EXERCISE GOAL = The following entries are to be retyped in full, exactly as written.

Stored items:
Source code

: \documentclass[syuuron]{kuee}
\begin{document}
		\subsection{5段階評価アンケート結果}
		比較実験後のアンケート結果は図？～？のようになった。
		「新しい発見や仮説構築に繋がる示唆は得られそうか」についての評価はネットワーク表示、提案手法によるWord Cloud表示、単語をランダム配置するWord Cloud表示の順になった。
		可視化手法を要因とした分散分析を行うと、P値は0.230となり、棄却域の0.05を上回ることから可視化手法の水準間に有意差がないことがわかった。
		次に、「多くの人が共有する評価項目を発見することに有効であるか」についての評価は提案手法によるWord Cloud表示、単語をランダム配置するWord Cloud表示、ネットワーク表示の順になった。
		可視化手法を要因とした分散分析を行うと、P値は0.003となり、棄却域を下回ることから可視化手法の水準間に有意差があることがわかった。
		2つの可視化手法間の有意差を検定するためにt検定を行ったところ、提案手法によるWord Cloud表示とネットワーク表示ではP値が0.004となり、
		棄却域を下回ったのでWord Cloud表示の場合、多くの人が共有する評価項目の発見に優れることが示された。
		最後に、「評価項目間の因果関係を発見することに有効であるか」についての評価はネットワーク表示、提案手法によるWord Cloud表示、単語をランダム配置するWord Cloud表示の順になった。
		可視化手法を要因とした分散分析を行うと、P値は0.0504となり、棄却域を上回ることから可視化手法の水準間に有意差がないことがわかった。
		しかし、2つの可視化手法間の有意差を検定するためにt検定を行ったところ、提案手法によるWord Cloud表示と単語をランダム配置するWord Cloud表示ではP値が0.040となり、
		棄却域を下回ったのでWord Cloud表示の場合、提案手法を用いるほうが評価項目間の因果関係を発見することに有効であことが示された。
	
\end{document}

SOLVED PROBLEM =
Source code

: \documentclass[syuuron]{kuee}
\begin{document}
		\subsection{5段階評価アンケート結果}
		比較実験後のアンケート結果は図？～？のようになった。
		「新しい発見や仮説構築に繋がる示唆は得られそうか」についての評価はネットワーク表示、提案手法によるWord Cloud表示、単語をランダム配置するWord Cloud表示の順になった。
		可視化手法を要因とした分散分析を行うと、P値は0.230となり、棄却域の0.05を上回ることから可視化手法の水準間に有意差がないことがわかった。
		次に、「多くの人が共有する評価項目を発見することに有効であるか」についての評価は提案手法によるWord Cloud表示、単語をランダム配置するWord Cloud表示、ネットワーク表示の順になった。
		可視化手法を要因とした分散分析を行うと、P値は0.003となり、棄却域を下回ることから可視化手法の水準間に有意差があることがわかった。
		2つの可視化手法間の有意差を検定するためにt検定を行ったところ、提案手法によるWord Cloud表示とネットワーク表示ではP値が0.004となり、
		棄却域を下回ったのでWord Cloud表示の場合、多くの人が共有する評価項目の発見に優れることが示された。
		最後に、「評価項目間の因果関係を発見することに有効であるか」についての評価はネットワーク表示、提案手法によるWord Cloud表示、単語をランダム配置するWord Cloud表示の順になった。
		可視化手法を要因とした分散分析を行うと、P値は0.0504となり、棄却域を上回ることから可視化手法の水準間に有意差がないことがわかった。
		しかし、2つの可視化手法間の有意差を検定するためにt検定を行ったところ、提案手法によるWord Cloud表示と単語をランダム配置するWord Cloud表示ではP値が0.040となり、
		棄却域を下回ったのでWord Cloud表示の場合、提案手法を用いるほうが評価項目間の因果関係を発見することに有効であことが示された。
	
\end{document}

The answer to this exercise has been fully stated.